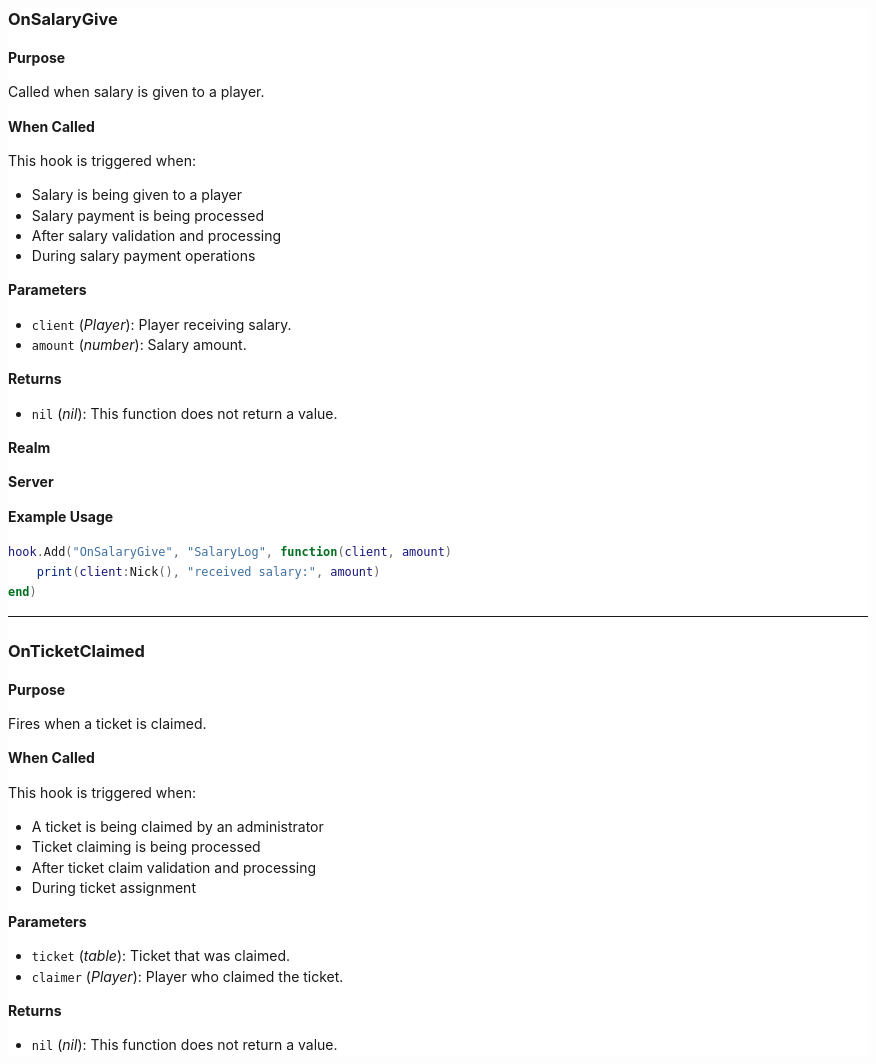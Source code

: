 ### OnSalaryGive

**Purpose**

Called when salary is given to a player.

**When Called**

This hook is triggered when:
- Salary is being given to a player
- Salary payment is being processed
- After salary validation and processing
- During salary payment operations

**Parameters**

* `client` (*Player*): Player receiving salary.
* `amount` (*number*): Salary amount.

**Returns**

* `nil` (*nil*): This function does not return a value.

**Realm**

**Server**

**Example Usage**

```lua
hook.Add("OnSalaryGive", "SalaryLog", function(client, amount)
    print(client:Nick(), "received salary:", amount)
end)
```

---

### OnTicketClaimed

**Purpose**

Fires when a ticket is claimed.

**When Called**

This hook is triggered when:
- A ticket is being claimed by an administrator
- Ticket claiming is being processed
- After ticket claim validation and processing
- During ticket assignment

**Parameters**

* `ticket` (*table*): Ticket that was claimed.
* `claimer` (*Player*): Player who claimed the ticket.

**Returns**

* `nil` (*nil*): This function does not return a value.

**What is expected**
What are the lines from the one containing "- After ticket" to the end of the material above? Return them exactly, and only them.

**Written response**
- After ticket claim validation and processing
- During ticket assignment

**Parameters**

* `ticket` (*table*): Ticket that was claimed.
* `claimer` (*Player*): Player who claimed the ticket.

**Returns**

* `nil` (*nil*): This function does not return a value.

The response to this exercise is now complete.